Complications resulting from PSM varied consistently with the severity of the injury inflicted and the extent of surgical repair undertaken [14]. Reported postoperative complications include failed reimplant, male erectile dysfunction, urethral stricture, urinary fistula formation, sloughing of the distal urethra and penile skin.  Of note, if the cause of index injury not attended to properly there is a risk of repeat self-mutilation, death from excessive hemorrhage, or succumb to suicide by completing it [15]. Numerous reviews and individual case reports have highlighted the inconsistencies that exist in this subgroup of patients and the myriad of motivational factors behind this unique form of deliberate self-harm [16]. The identification of these at-risk remains as difficult as ever. Even tougher is identifying those patients at risk of repeating this act and those that will go on to complete the suicide intent. [17].
Our patient was followed several weeks after discharge by the multidisciplinary team and besides the meatal stenosis for which he is currently of self-intermittent dilatation, none other of the above complications were observed.

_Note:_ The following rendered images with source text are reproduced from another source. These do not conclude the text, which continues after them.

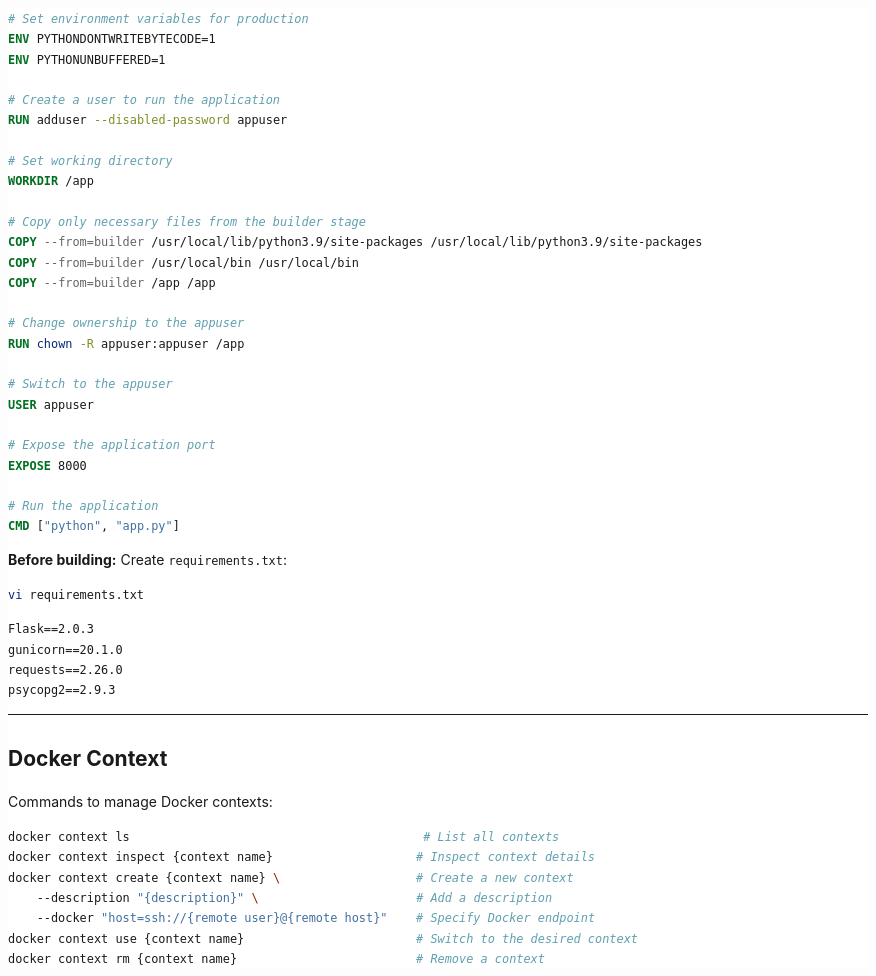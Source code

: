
 ```dockerfile
# Set environment variables for production
ENV PYTHONDONTWRITEBYTECODE=1
ENV PYTHONUNBUFFERED=1

# Create a user to run the application
RUN adduser --disabled-password appuser

# Set working directory
WORKDIR /app

# Copy only necessary files from the builder stage
COPY --from=builder /usr/local/lib/python3.9/site-packages /usr/local/lib/python3.9/site-packages
COPY --from=builder /usr/local/bin /usr/local/bin
COPY --from=builder /app /app

# Change ownership to the appuser
RUN chown -R appuser:appuser /app

# Switch to the appuser
USER appuser

# Expose the application port
EXPOSE 8000

# Run the application
CMD ["python", "app.py"]
```

**Before building:** Create `requirements.txt`:
```bash
vi requirements.txt
```
```plaintext
Flask==2.0.3
gunicorn==20.1.0
requests==2.26.0
psycopg2==2.9.3
```

---

## Docker Context

Commands to manage Docker contexts:
```bash
docker context ls                                         # List all contexts
docker context inspect {context name}                    # Inspect context details
docker context create {context name} \                   # Create a new context
    --description "{description}" \                      # Add a description
    --docker "host=ssh://{remote user}@{remote host}"    # Specify Docker endpoint
docker context use {context name}                        # Switch to the desired context
docker context rm {context name}                         # Remove a context
```
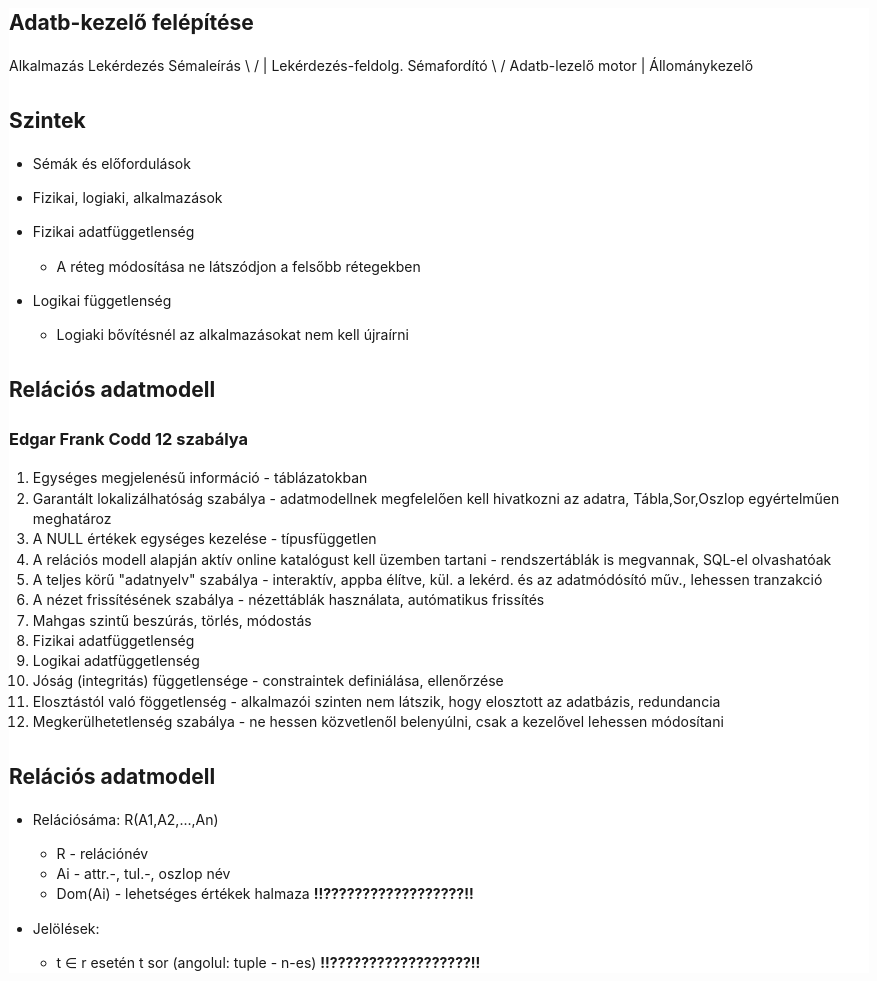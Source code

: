 ## Adatb-kezelő felépítése
Alkalmazás  Lekérdezés              Sémaleírás
        \       /                       |
    Lekérdezés-feldolg.             Sémafordító
                    \               /
                Adatb-lezelő motor
                        |
                Állománykezelő

## Szintek
- Sémák és előfordulások
- Fizikai, logiaki, alkalmazások
  
- Fizikai adatfüggetlenség
    - A réteg módosítása ne látszódjon a felsőbb rétegekben

- Logikai függetlenség
    - Logiaki bővítésnél az alkalmazásokat nem kell újraírni

## Relációs adatmodell
### Edgar Frank Codd 12 szabálya
1. Egységes megjelenésű információ - táblázatokban
2. Garantált lokalizálhatóság szabálya - adatmodellnek megfelelően kell hivatkozni az adatra, Tábla,Sor,Oszlop egyértelműen meghatároz
3. A NULL értékek egységes kezelése - típusfüggetlen
4. A relációs modell alapján aktív online katalógust kell üzemben tartani - rendszertáblák is megvannak, SQL-el olvashatóak
5. A teljes körű "adatnyelv" szabálya - interaktív, appba élítve, kül. a lekérd. és az adatmódósító műv., lehessen tranzakció
6. A nézet frissítésének szabálya - nézettáblák használata, autómatikus frissítés
7. Mahgas szintű beszúrás, törlés, módostás
8. Fizikai adatfüggetlenség
9. Logikai adatfüggetlenség
10. Jóság (integritás) függetlensége - constraintek definiálása, ellenőrzése
11. Elosztástól való föggetlenség - alkalmazói szinten nem látszik, hogy elosztott az adatbázis, redundancia
12. Megkerülhetetlenség szabálya - ne hessen közvetlenől belenyúlni, csak a kezelővel lehessen módosítani

## Relációs adatmodell
- Relációsáma: R(A1,A2,...,An)
    - R - relációnév
    - Ai - attr.-, tul.-, oszlop név
    - Dom(Ai) - lehetséges értékek halmaza
**!!??????????????????!!**

- Jelölések:
    - t ∈ r esetén t sor (angolul: tuple - n-es)
    **!!??????????????????!!**
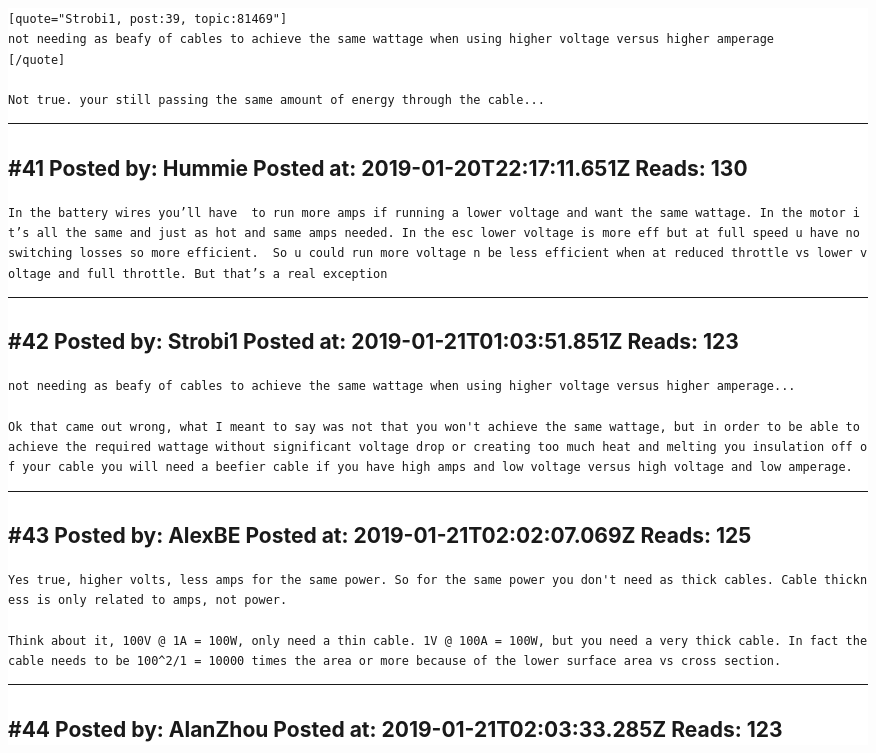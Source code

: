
 ```
[quote="Strobi1, post:39, topic:81469"]
not needing as beafy of cables to achieve the same wattage when using higher voltage versus higher amperage
[/quote]

Not true. your still passing the same amount of energy through the cable...
```

---
## \#41 Posted by: Hummie Posted at: 2019-01-20T22:17:11.651Z Reads: 130

```
In the battery wires you’ll have  to run more amps if running a lower voltage and want the same wattage. In the motor it’s all the same and just as hot and same amps needed. In the esc lower voltage is more eff but at full speed u have no switching losses so more efficient.  So u could run more voltage n be less efficient when at reduced throttle vs lower voltage and full throttle. But that’s a real exception
```

---
## \#42 Posted by: Strobi1 Posted at: 2019-01-21T01:03:51.851Z Reads: 123

```
not needing as beafy of cables to achieve the same wattage when using higher voltage versus higher amperage...

Ok that came out wrong, what I meant to say was not that you won't achieve the same wattage, but in order to be able to achieve the required wattage without significant voltage drop or creating too much heat and melting you insulation off of your cable you will need a beefier cable if you have high amps and low voltage versus high voltage and low amperage.
```

---
## \#43 Posted by: AlexBE Posted at: 2019-01-21T02:02:07.069Z Reads: 125

```
Yes true, higher volts, less amps for the same power. So for the same power you don't need as thick cables. Cable thickness is only related to amps, not power.

Think about it, 100V @ 1A = 100W, only need a thin cable. 1V @ 100A = 100W, but you need a very thick cable. In fact the cable needs to be 100^2/1 = 10000 times the area or more because of the lower surface area vs cross section.
```

---
## \#44 Posted by: AlanZhou Posted at: 2019-01-21T02:03:33.285Z Reads: 123
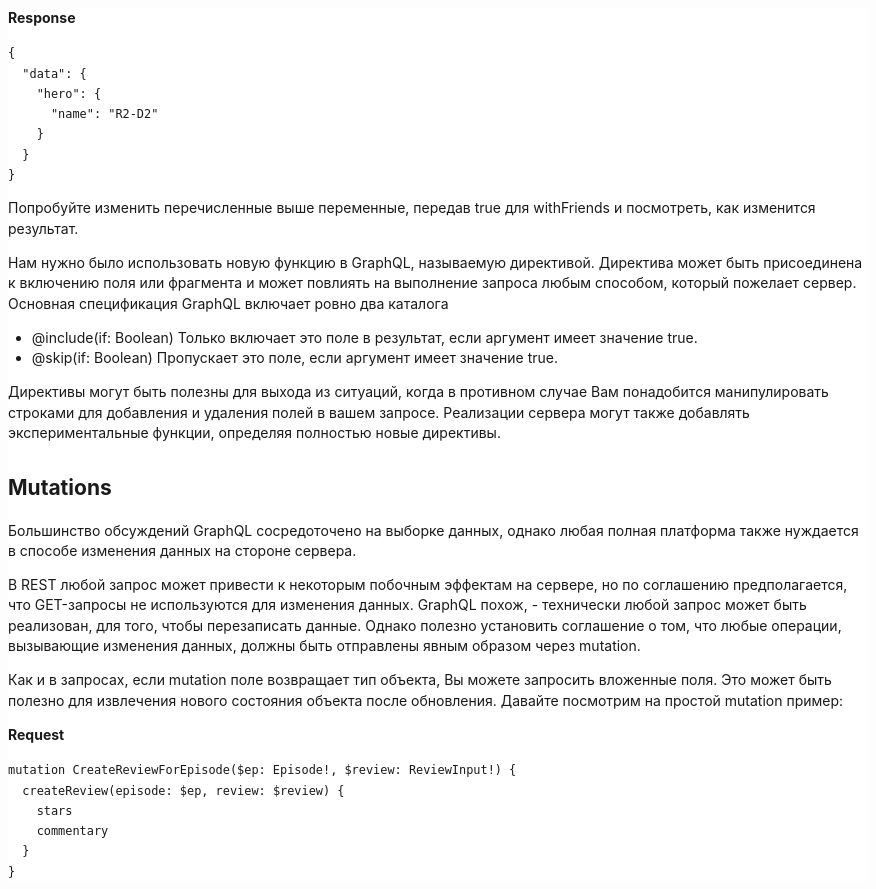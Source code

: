**Response**

```
{
  "data": {
    "hero": {
      "name": "R2-D2"
    }
  }
}
```

Попробуйте изменить перечисленные выше переменные, передав true для withFriends и посмотреть, как изменится результат.

Нам нужно было использовать новую функцию в GraphQL, называемую директивой. Директива может быть присоединена 
к включению поля или фрагмента и может повлиять на выполнение запроса любым способом, который пожелает сервер. 
Основная спецификация GraphQL включает ровно два каталога

* @include(if: Boolean) Только включает это поле в результат, если аргумент имеет значение true.
* @skip(if: Boolean) Пропускает это поле, если аргумент имеет значение true.

Директивы могут быть полезны для выхода из ситуаций, когда в противном случае Вам понадобится манипулировать строками 
для добавления и удаления полей в вашем запросе. Реализации сервера могут также добавлять экспериментальные функции, 
определяя полностью новые директивы.




## Mutations

Большинство обсуждений GraphQL сосредоточено на выборке данных, однако любая полная платформа также нуждается в способе 
изменения данных на стороне сервера.

В REST любой запрос может привести к некоторым побочным эффектам на сервере, но по соглашению предполагается, 
что GET-запросы не используются для изменения данных. GraphQL похож, - технически любой запрос может быть реализован, 
для того, чтобы перезаписать данные. Однако полезно установить соглашение о том, что любые операции, вызывающие изменения данных, 
должны быть отправлены явным образом через mutation.

Как и в запросах, если mutation поле возвращает тип объекта, Вы можете запросить вложенные поля. Это может быть полезно 
для извлечения нового состояния объекта после обновления. Давайте посмотрим на простой mutation пример:

**Request**

```
mutation CreateReviewForEpisode($ep: Episode!, $review: ReviewInput!) {
  createReview(episode: $ep, review: $review) {
    stars
    commentary
  }
}
```
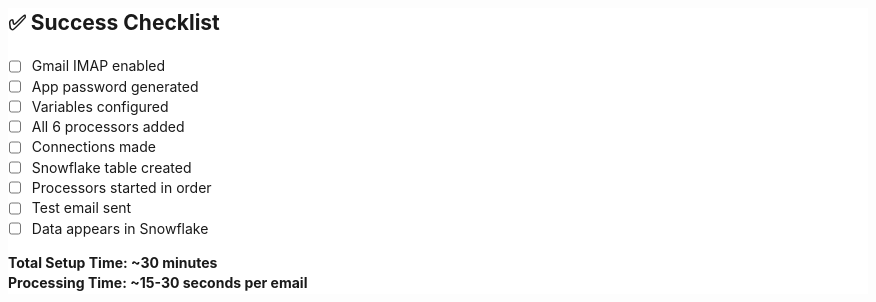 
## ✅ **Success Checklist**

- [ ] Gmail IMAP enabled
- [ ] App password generated  
- [ ] Variables configured
- [ ] All 6 processors added
- [ ] Connections made
- [ ] Snowflake table created
- [ ] Processors started in order
- [ ] Test email sent
- [ ] Data appears in Snowflake

**Total Setup Time: ~30 minutes**  
**Processing Time: ~15-30 seconds per email**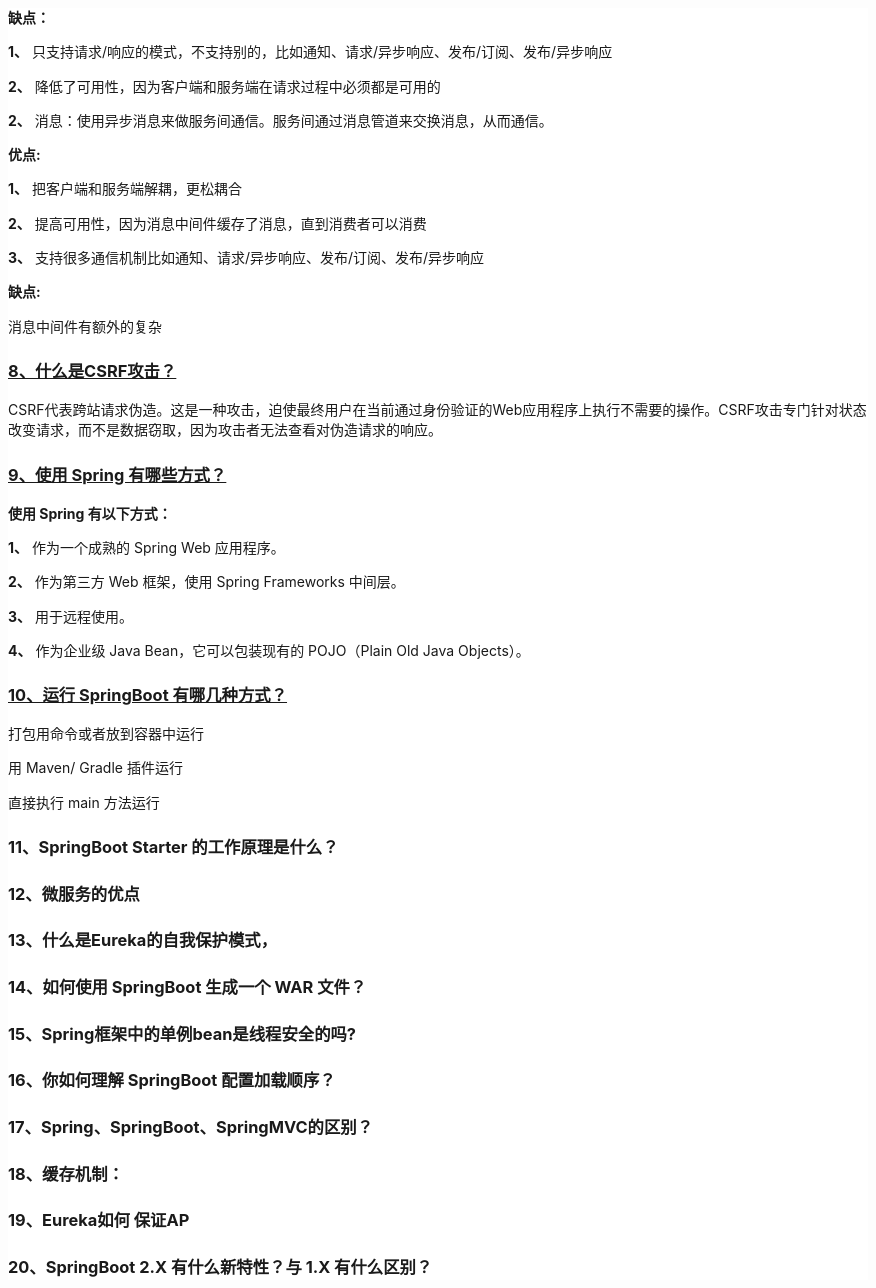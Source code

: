 **缺点：**

**1、** 只支持请求/响应的模式，不支持别的，比如通知、请求/异步响应、发布/订阅、发布/异步响应

**2、** 降低了可用性，因为客户端和服务端在请求过程中必须都是可用的

**2、** 消息：使用异步消息来做服务间通信。服务间通过消息管道来交换消息，从而通信。

**优点:**

**1、** 把客户端和服务端解耦，更松耦合

**2、** 提高可用性，因为消息中间件缓存了消息，直到消费者可以消费

**3、** 支持很多通信机制比如通知、请求/异步响应、发布/订阅、发布/异步响应

**缺点:**

消息中间件有额外的复杂


### [8、什么是CSRF攻击？](https://github.com/liantengda/JavaEngineerBooks/blob/master/docs/Spring/Spring最新面试题，2021年面试题及答案汇总.md#8什么是csrf攻击)  


CSRF代表跨站请求伪造。这是一种攻击，迫使最终用户在当前通过身份验证的Web应用程序上执行不需要的操作。CSRF攻击专门针对状态改变请求，而不是数据窃取，因为攻击者无法查看对伪造请求的响应。


### [9、使用 Spring 有哪些方式？](https://github.com/liantengda/JavaEngineerBooks/blob/master/docs/Spring/Spring最新面试题，2021年面试题及答案汇总.md#9使用-spring-有哪些方式)  


**使用 Spring 有以下方式：**

**1、** 作为一个成熟的 Spring Web 应用程序。

**2、** 作为第三方 Web 框架，使用 Spring Frameworks 中间层。

**3、** 用于远程使用。

**4、** 作为企业级 Java Bean，它可以包装现有的 POJO（Plain Old Java Objects）。


### [10、运行 SpringBoot 有哪几种方式？](https://github.com/liantengda/JavaEngineerBooks/blob/master/docs/Spring/Spring最新面试题，2021年面试题及答案汇总.md#10运行-springboot-有哪几种方式)  


打包用命令或者放到容器中运行

用 Maven/ Gradle 插件运行

直接执行 main 方法运行


### 11、SpringBoot Starter 的工作原理是什么？
### 12、微服务的优点
### 13、什么是Eureka的自我保护模式，
### 14、如何使用 SpringBoot 生成一个 WAR 文件？
### 15、Spring框架中的单例bean是线程安全的吗?
### 16、你如何理解 SpringBoot 配置加载顺序？
### 17、Spring、SpringBoot、SpringMVC的区别？
### 18、缓存机制：
### 19、Eureka如何 保证AP
### 20、SpringBoot 2.X 有什么新特性？与 1.X 有什么区别？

ConclusionSuccessful management of self-penile mutilation should include a multidisciplinary team in pre and postoperative period. It should be treated as an emergency without delays. A multidisciplinary post operative follow ups are crucial part of care and should reassess holistically the patient to prevent repetition of the self-harm and completion of the suicidal act. Despite the severity of the trauma involving the penis and taking into account the ischemic time, replantation should be considered as part of therapeutic options guided by pre and intraoperative re-evaluation. A final and definitive intraoperative decision as in our case led to a successful re-implantation with satisfactory cosmetic and functional results.